Background
I have two numpy arrays which I'd like to use to carry out some comparison operations in the most efficient/fast way possible. Both contain only unsigned ints.
pairs
is a n x 2 x 3
array, which holds a long list of paired 3D coordinates (for some nomenclature, the pairs
array contains a set of pairs...) - i.e.
# full pairs array
In [145]: pairs
Out[145]:
array([[[1, 2, 4],
[3, 4, 4]],
.....
[[1, 2, 5],
[5, 6, 5]]])
# each entry contains a pair of 3D coordinates
In [149]: pairs[0]
Out[149]:
array([[1, 2, 4],
[3, 4, 4]])
positions
is an n x 3
array which holds a set of 3D coordinates
In [162]: positions
Out[162]:
array([[ 1, 2, 4],
[ 3, 4, 5],
[ 5, 6, 3],
[ 3, 5, 6],
[ 6, 7, 5],
[12, 2, 5]])
Goal
I want to create an array which is a subset of the pairs
array, but contains ONLY entries where at most one of the pairs is in the positions array - i.e. there should be no pairs where BOTH pairs lie in the positions array. For some domain information, every pair will have at least one of the pair positions inside the positions list.
Approaches tried so far
My initial naive approach was to loop over each pair in the pairs
array, and subtract each of the two pair positions from the positions
vector, determining if in BOTH cases we found a match indicated by the presence of a 0 in both the vectors which come from the subtraction operations:
if (~(positions-pair[0]).any(axis=1)).any() and
(~(positions-pair[1]).any(axis=1)).any():
# both members of the pair were in the positions array -
# these weren't the droids we were looking for
pass
else:
# append this set of pairs to a new matrix
This works fine, and takes advantage of some vectorization, but there is probably a better way to do this?

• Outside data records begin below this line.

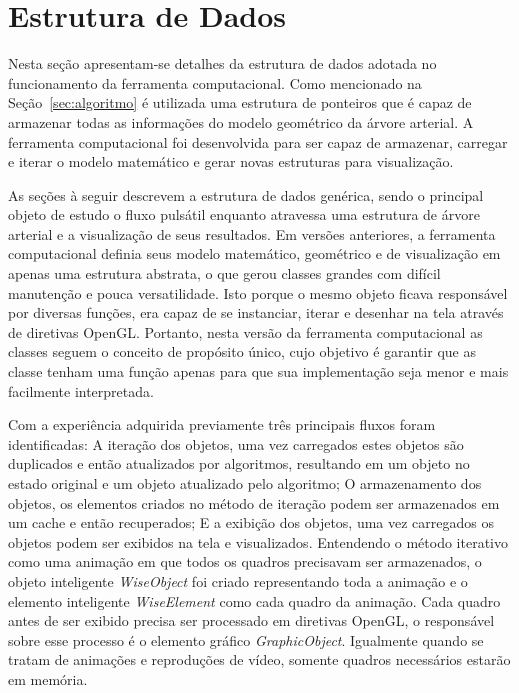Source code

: \documentclass[a4paper,12pt]{monografia}
\theoremstyle{plain}
\theoremstyle{definition}
\theoremstyle{remark}
\begin{document}
\section{Estrutura de Dados}\label{sec:estrutura}

Nesta seção apresentam-se detalhes da estrutura de dados adotada no funcionamento da ferramenta computacional. Como mencionado na Seção~\ref{sec:algoritmo} é utilizada uma estrutura de ponteiros que é capaz de armazenar todas as informações do modelo geométrico da árvore arterial. A ferramenta computacional foi desenvolvida para ser capaz de armazenar, carregar e iterar o modelo matemático e gerar novas estruturas para visualização.

As seções à seguir descrevem a estrutura de dados genérica, sendo o principal objeto de estudo o fluxo pulsátil enquanto atravessa uma estrutura de árvore arterial e a visualização de seus resultados. Em versões anteriores, a ferramenta computacional  definia seus modelo matemático, geométrico e de visualização em apenas uma estrutura abstrata, o que gerou classes grandes com difícil manutenção e pouca versatilidade. Isto porque o mesmo objeto ficava responsável por diversas funções, era capaz de se instanciar, iterar e desenhar na tela através de diretivas OpenGL. Portanto, nesta versão da ferramenta computacional as classes seguem o conceito de propósito único, cujo objetivo é garantir que as classe tenham uma função apenas para que sua implementação seja menor e mais facilmente interpretada.

Com a experiência adquirida previamente três principais fluxos foram identificadas:  A iteração dos objetos, uma vez carregados estes objetos são duplicados e então atualizados por algoritmos, resultando em um objeto no estado original e um objeto atualizado pelo algoritmo; O armazenamento dos objetos, os elementos criados no método de iteração podem ser armazenados em um cache e então recuperados;  E a exibição dos objetos, uma vez carregados os objetos podem ser exibidos na tela e visualizados. Entendendo o método iterativo como uma animação em que todos os quadros precisavam ser armazenados, o objeto inteligente \textit{WiseObject} foi criado representando toda a animação e o elemento inteligente \textit{WiseElement} como cada quadro da animação. Cada quadro antes de ser exibido precisa ser processado em diretivas OpenGL, o responsável sobre esse processo é o elemento gráfico \textit{GraphicObject}. Igualmente quando se tratam de animações e reproduções de vídeo, somente quadros necessários estarão em memória. 
\end{document}
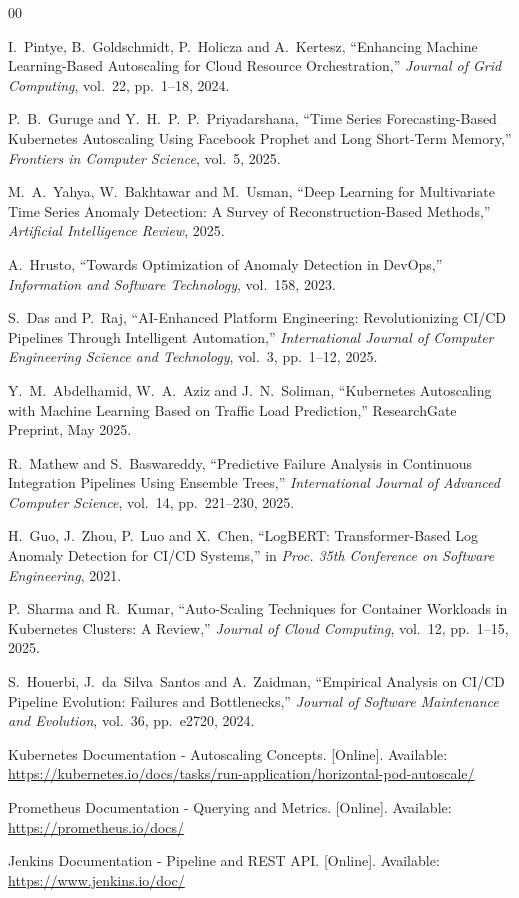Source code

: \documentclass[12pt]{report}
\begin{document}
\begin{thebibliography}{00}

I.~Pintye, B.~Goldschmidt, P.~Holicza and A.~Kertesz,
``Enhancing Machine Learning-Based Autoscaling for Cloud Resource Orchestration,''
\textit{Journal of Grid Computing}, vol.~22, pp.~1--18, 2024.

P.~B.~Guruge and Y.~H.~P.~P.~Priyadarshana,
``Time Series Forecasting-Based Kubernetes Autoscaling Using Facebook Prophet and Long Short-Term Memory,''
\textit{Frontiers in Computer Science}, vol.~5, 2025.

M.~A.~Yahya, W.~Bakhtawar and M.~Usman,
``Deep Learning for Multivariate Time Series Anomaly Detection: A Survey of Reconstruction-Based Methods,''
\textit{Artificial Intelligence Review}, 2025.

A.~Hrusto,
``Towards Optimization of Anomaly Detection in DevOps,''
\textit{Information and Software Technology}, vol.~158, 2023.

S.~Das and P.~Raj,
``AI-Enhanced Platform Engineering: Revolutionizing CI/CD Pipelines Through Intelligent Automation,''
\textit{International Journal of Computer Engineering Science and Technology}, vol.~3, pp.~1--12, 2025.

Y.~M.~Abdelhamid, W.~A.~Aziz and J.~N.~Soliman,
``Kubernetes Autoscaling with Machine Learning Based on Traffic Load Prediction,''
ResearchGate Preprint, May 2025.

R.~Mathew and S.~Baswareddy,
``Predictive Failure Analysis in Continuous Integration Pipelines Using Ensemble Trees,''
\textit{International Journal of Advanced Computer Science}, vol.~14, pp.~221--230, 2025.

H.~Guo, J.~Zhou, P.~Luo and X.~Chen,
``LogBERT: Transformer-Based Log Anomaly Detection for CI/CD Systems,''
in \textit{Proc. 35th Conference on Software Engineering}, 2021.

P.~Sharma and R.~Kumar,
``Auto-Scaling Techniques for Container Workloads in Kubernetes Clusters: A Review,''
\textit{Journal of Cloud Computing}, vol.~12, pp.~1--15, 2025.

S.~Houerbi, J.~da~Silva~Santos and A.~Zaidman,
``Empirical Analysis on CI/CD Pipeline Evolution: Failures and Bottlenecks,''
\textit{Journal of Software Maintenance and Evolution}, vol.~36, pp.~e2720, 2024.

Kubernetes Documentation -  Autoscaling Concepts.
[Online]. Available: \url{https://kubernetes.io/docs/tasks/run-application/horizontal-pod-autoscale/}

Prometheus Documentation - Querying and Metrics.
[Online]. Available: \url{https://prometheus.io/docs/}

Jenkins Documentation - Pipeline and REST API.
[Online]. Available: \url{https://www.jenkins.io/doc/}

\end{thebibliography}
\end{document}
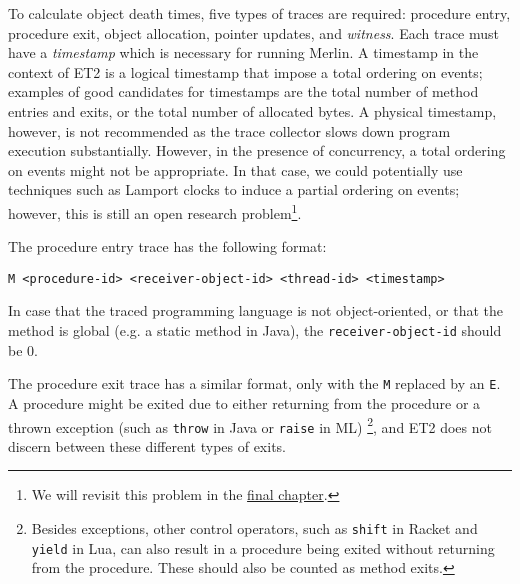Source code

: To calculate object death times, five types of traces are required: procedure entry, procedure exit, object allocation, pointer updates, and \emph{witness}. Each trace must have a \emph{timestamp} which is necessary for running Merlin. A timestamp in the context of
ET2 is a logical timestamp that impose a total ordering on events; examples of good candidates for timestamps are the total number of 
method entries and exits, or the total number of allocated bytes. A physical timestamp, however, is not recommended as the trace
collector slows down program execution substantially. However, in the presence of concurrency, a total ordering on events might not be
appropriate. In that case, we could potentially use techniques such as Lamport clocks \citep{LamportClock} to induce a partial ordering
on events; however, this is still an open research problem\footnote{We will revisit this problem in the
\hyperref[chap:conclusion]{final chapter}.}.

The procedure entry trace has the following format:

\begin{verbatim}
M <procedure-id> <receiver-object-id> <thread-id> <timestamp>
\end{verbatim}

In case that the traced programming language is not object-oriented, or that the method is global (e.g. a static method in Java), the
\lstinline{receiver-object-id} should be 0. 

The procedure exit trace has a similar format, only with the \lstinline{M} replaced by an \lstinline{E}. A procedure might be
exited due to either returning from the procedure or a thrown exception (such as \lstinline{throw} in Java or \lstinline{raise} in ML)
\footnote{Besides exceptions, other control operators, such as \lstinline{shift} in Racket and
  \lstinline{yield} in Lua, can also result in a procedure being exited without returning from the procedure. These should also be
  counted as method exits.}, and ET2 does not discern between these different types of exits.

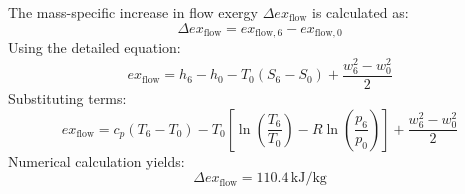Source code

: The mass-specific increase in flow exergy \( \Delta ex_{\text{flow}} \) is calculated as:  
\[
\Delta ex_{\text{flow}} = ex_{\text{flow},6} - ex_{\text{flow},0}
\]  
Using the detailed equation:  
\[
ex_{\text{flow}} = h_6 - h_0 - T_0(S_6 - S_0) + \frac{w_6^2 - w_0^2}{2}
\]  
Substituting terms:  
\[
ex_{\text{flow}} = c_p(T_6 - T_0) - T_0 \left[ \ln\left(\frac{T_6}{T_0}\right) - R \ln\left(\frac{p_6}{p_0}\right) \right] + \frac{w_6^2 - w_0^2}{2}
\]  
Numerical calculation yields:  
\[
\Delta ex_{\text{flow}} = 110.4 \, \text{kJ/kg}
\]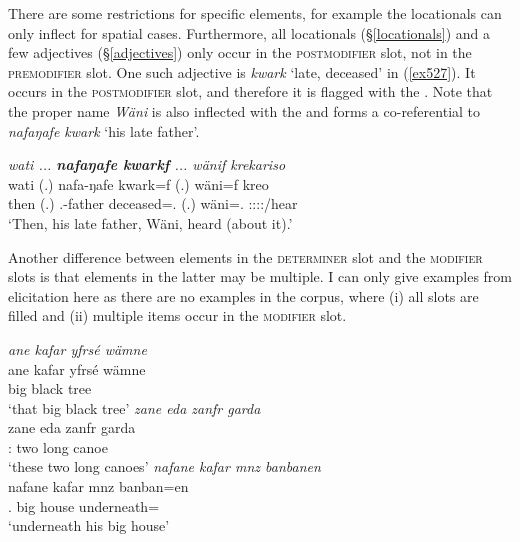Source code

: There are some restrictions for specific elements, for example the locationals can only inflect for spatial cases. Furthermore, all locationals (\S{}\ref{locationals}) and a few adjectives (\S{}\ref{adjectives}) only occur in the \textsc{postmodifier} slot, not in the \textsc{premodifier} slot. One such adjective is \emph{kwark} `late, deceased' in (\ref{ex527}). It occurs in the \textsc{postmodifier} slot, and therefore it is flagged with the  . Note that the proper name \emph{Wäni} is also inflected with the  and forms a  co-referential to \emph{nafaŋafe kwark} `his late father'.

\begin{exe}
	\ex \emph{wati ... \textbf{nafaŋafe kwarkf} ... wänif krekariso}\\
	\gll wati (.) nafa-ŋafe kwark=f (.) wäni=f kreo\\
	then (.) \Third.\Poss-father deceased=\Erg.\Sg{} (.) wäni=\Erg.\Sg{} \Sg:\Sbj:\Irr:\Pfv:\Andat/hear\\
	\trans `Then, his late father, Wäni, heard (about it).'
	\label{ex527}
\end{exe}

Another difference between elements in the \textsc{determiner} slot and the \textsc{modifier} slots is that elements in the latter may be multiple. I can only give examples from elicitation here as there are no examples in the corpus, where (i) all slots are filled and (ii) multiple items occur in the \textsc{modifier} slot.

\begin{exe}
	\ex \label{ex530}
	\begin{xlist}
		\ex \emph{ane kafar yfrsé wämne}\\
		\gll ane kafar yfrsé wämne\\
		\Dem{} big black tree\\
		\trans `that big black tree'
		\label{ex531}
		\ex \emph{zane eda zanfr garda}\\
		\gll zane eda zanfr garda\\
		\Dem:\Prox{} two long canoe\\
		\trans `these two long canoes'
		\label{ex532}
		\ex \emph{nafane kafar mnz banbanen}\\
		\gll nafane kafar mnz banban=en\\
		\Tsg.\Poss{} big house underneath=\Loc\\
		\trans `underneath his big house'
		\label{ex533}
	\end{xlist}
\end{exe}

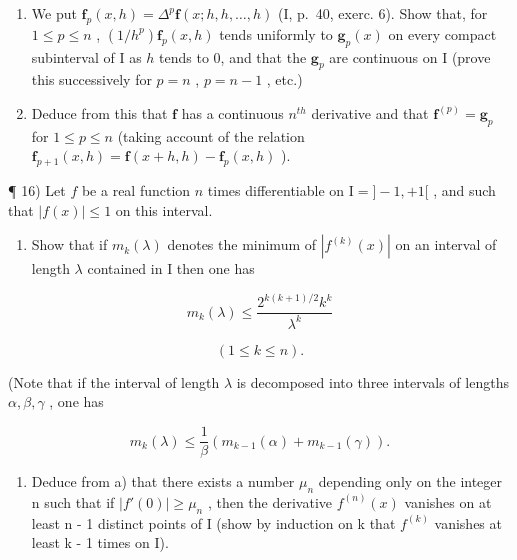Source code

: \begin{enumerate}
\def\labelenumi{\alph{enumi})}
\item
  We put \(\mathbf{f}_p(x,h) = \Delta^p\mathbf{f}(x;h,h,\ldots ,h)\) (I, p.~40, exerc. 6). Show that, for \(1\leqslant p\leqslant n\) , \((1 / h^{p})\mathbf{f}_{p}(x,h)\) tends uniformly to \(\mathbf{g}_p(x)\) on every compact subinterval of I as \(h\) tends to 0, and that the \(\mathbf{g}_p\) are continuous on I (prove this successively for \(p = n\) , \(p = n - 1\) , etc.)
\item
  Deduce from this that \(\mathbf{f}\) has a continuous \(n^{th}\) derivative and that \(\mathbf{f}^{(p)} = \mathbf{g}_p\) for \(1 \leqslant p \leqslant n\) (taking account of the relation \(\mathbf{f}_{p+1}(x, h) = \mathbf{f}(x + h, h) - \mathbf{f}_p(x, h)\) ).
\end{enumerate}

¶ 16) Let \(f\) be a real function \(n\) times differentiable on \(\mathrm{I} = ] - 1, + 1[\) , and such that \(|f(x)|\leqslant 1\) on this interval.

\begin{enumerate}
\def\labelenumi{\alph{enumi})}
\tightlist
\item
  Show that if \(m_k(\lambda)\) denotes the minimum of \(|f^{(k)}(x)|\) on an interval of length \(\lambda\) contained in I then one has
\end{enumerate}

\[
m _ {k} (\lambda) \leqslant \frac {2 ^ {k (k + 1) / 2} k ^ {k}}{\lambda^ {k}}
\]

\[
(1 \leqslant k \leqslant n).
\]

(Note that if the interval of length \(\lambda\) is decomposed into three intervals of lengths \(\alpha, \beta, \gamma\) , one has

\[
m _ {k} (\lambda) \leqslant \frac {1}{\beta} (m _ {k - 1} (\alpha) + m _ {k - 1} (\gamma)).
\]

\begin{enumerate}
\def\labelenumi{\alph{enumi})}
\setcounter{enumi}{1}
\tightlist
\item
  Deduce from a) that there exists a number \(\mu_{n}\) depending only on the integer n such that if \(|f'(0)| \geqslant \mu_{n}\) , then the derivative \(f^{(n)}(x)\) vanishes on at least n - 1 distinct points of I (show by induction on k that \(f^{(k)}\) vanishes at least k - 1 times on I).
\end{enumerate}

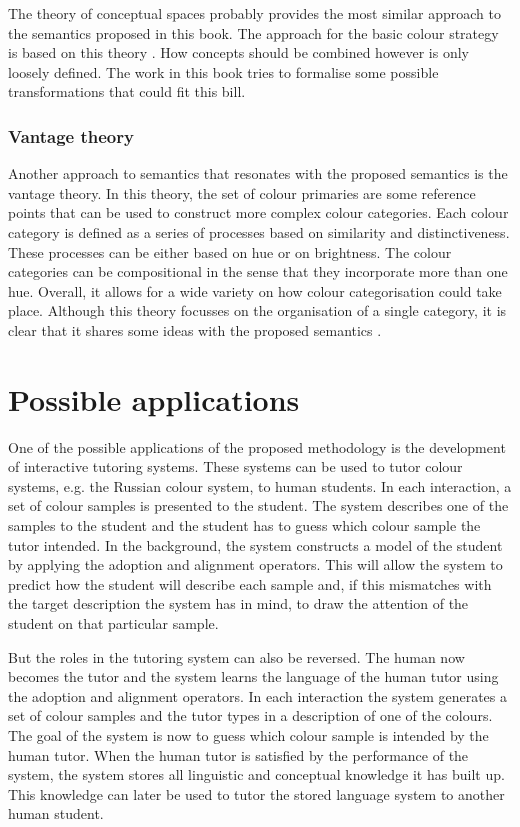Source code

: The theory of conceptual spaces probably provides the most similar
approach to the semantics proposed in this book. The approach for
the basic colour strategy is based on this theory
\citep{gardenfors04conceptual}. How concepts should be combined
however is only loosely defined. The work in this book tries to
formalise some possible transformations that could fit this bill.

\subsubsection{Vantage theory}

Another approach to semantics that resonates with the proposed
semantics is the vantage theory. In this theory, the set of colour
primaries are some reference points that can be used to construct more
complex colour categories. Each colour category is defined as a series
of processes based on similarity and distinctiveness. These processes
can be either based on hue or on brightness. The colour categories can
be compositional in the sense that they incorporate more than one
hue. Overall, it allows for a wide variety on how colour
categorisation could take place. Although this theory focusses on the
organisation of a single category, it is clear that it shares some
ideas with the proposed semantics \citep{maclaury92brightness,
  maclaury02introducing}.

\section{Possible applications}
\label{s:possible-applications}

One of the possible applications of the proposed methodology is the
development of interactive tutoring systems. These systems can be used
to tutor colour systems, e.g. the Russian colour system,
to human students. In each interaction, a set of colour samples is
presented to the student. The system describes one of the samples to
the student and the student has to guess which colour sample the tutor
intended. In the background, the system constructs a model of the
student by applying the adoption and alignment operators. This will
allow the system to predict how the student will describe each sample
and, if this mismatches with the target description the system has in
mind, to draw the attention of the student on that particular sample.

But the roles in the tutoring system can also be reversed. The human
now becomes the tutor and the system learns the language of the human
tutor using the adoption and alignment operators. In each interaction
the system generates a set of colour samples and the tutor types in a
description of one of the colours. The goal of the system is now to
guess which colour sample is intended by the human tutor. When the
human tutor is satisfied by the performance of the system, the system
stores all linguistic and conceptual knowledge it has built up. This
knowledge can later be used to tutor the stored language system to
another human student.

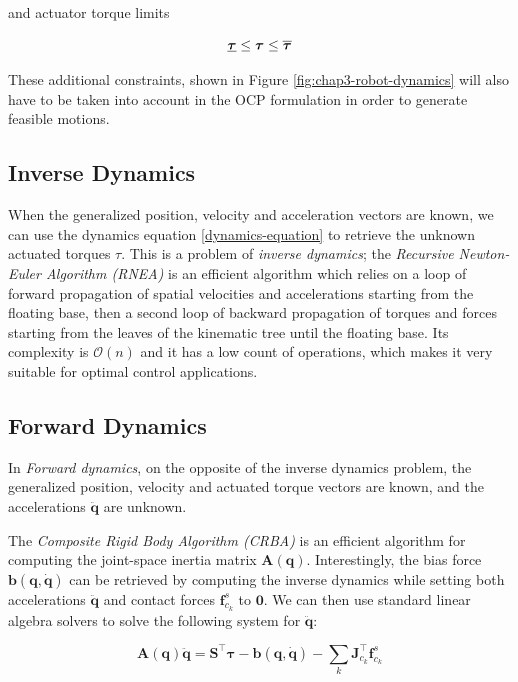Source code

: \noindent and actuator torque limits

\begin{equation}
  \underline{\boldsymbol{\tau}} \le \boldsymbol{\tau} \le
  \overline{\boldsymbol{\tau}}
\end{equation}

\noindent These additional constraints, shown in Figure
\ref{fig:chap3-robot-dynamics} will also have to be taken into account
in the OCP formulation in order to generate feasible motions.

\subsection{Inverse Dynamics}

When the generalized position, velocity and acceleration vectors are
known, we can use the dynamics equation \ref{dynamics-equation} to
retrieve the unknown actuated torques $\mathbb{\tau}$. This is a
problem of \emph{inverse dynamics}; the \emph{Recursive Newton-Euler
  Algorithm (RNEA)} is an efficient algorithm which relies on a loop
of forward propagation of spatial velocities and accelerations
starting from the floating base, then a second loop of backward
propagation of torques and forces starting from the leaves of the
kinematic tree until the floating base. Its complexity is
$\mathcal{O}(n)$ and it has a low count of operations, which makes it
very suitable for optimal control applications.

\subsection{Forward Dynamics}

In \emph{Forward dynamics}, on the opposite of the inverse dynamics
problem, the generalized position, velocity and actuated torque
vectors are known, and the accelerations $\ddot{\mathbf{q}}$ are
unknown.

The \emph{Composite Rigid Body Algorithm (CRBA)} is an efficient
algorithm for computing the joint-space inertia matrix
$\mathbf{A}(\mathbf{q})$. Interestingly, the bias force
$\mathbf{b}(\mathbf{q},\dot{\mathbf{q}})$ can be retrieved by computing the
inverse dynamics while setting both accelerations $\ddot{\mathbf{q}}$
and contact forces $\mathbf{f}^s_{c_k}$ to $\mathbf{0}$. We can then
use standard linear algebra solvers to solve the following system for
$\ddot{\mathbf{q}}$:

\begin{equation}
  \mathbf{A}(\mathbf{q})\ddot{\mathbf{q}} =
  \mathbf{S}^\top\boldsymbol{\tau} -
  \mathbf{b}(\mathbf{q},\dot{\mathbf{q}}) -
  \sum_k\mathbf{J}_{c_k}^\top\mathbf{f}^s_{c_k}
\end{equation}

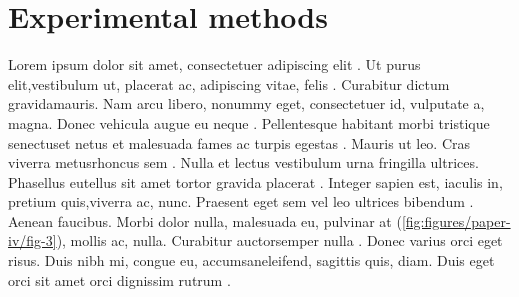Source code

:\chapter[Experimental methods]{Experimental methods}

\regularsection
\headerregularsection

\updatemylof %
\updatemylot %

\begin{sloppypar} %

Lorem  ipsum dolor sit amet, consectetuer adipiscing elit \cite{LIUDIMULYO201767}. Ut purus  elit,vestibulum ut, placerat ac, adipiscing vitae, felis . Curabitur dictum  gravidamauris. Nam arcu libero, nonummy eget, consectetuer id, vulputate a, magna. Donec vehicula augue eu neque \cite{liudimulyo_2018}. Pellentesque habitant morbi tristique senectuset netus et malesuada fames ac turpis egestas . Mauris ut leo. Cras viverra metusrhoncus sem \cite{2019liudimulyo}. Nulla et lectus vestibulum urna fringilla ultrices. Phasellus eutellus sit amet tortor gravida placerat . Integer sapien est, iaculis in, pretium quis,viverra ac, nunc. Praesent eget sem vel leo ultrices bibendum \cite{liudimulyo2020853}. Aenean faucibus. Morbi dolor nulla, malesuada eu, pulvinar at (\ref{fig:figures/paper-iv/fig-3}), mollis ac, nulla. Curabitur auctorsemper nulla . Donec varius orci eget risus. Duis nibh mi, congue eu, accumsaneleifend, sagittis quis, diam. Duis eget orci sit amet orci dignissim rutrum \cite{LIUDIMULYO201767,liudimulyo_2018,2019liudimulyo,liudimulyo2020853,liudimulyo_unpublished1,liudimulyo_unpublished2}.

\end{sloppypar}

For some other performance-sensitive portions of this program I've re-written things with Cython which has brought a massive speedup, though in this case (at least based on a naive nested for-loop implementation) this was slightly slower than the approach outlined above.
If people have suggestions I'm happy to profile and report back (I have all the profiling infrastructure set up).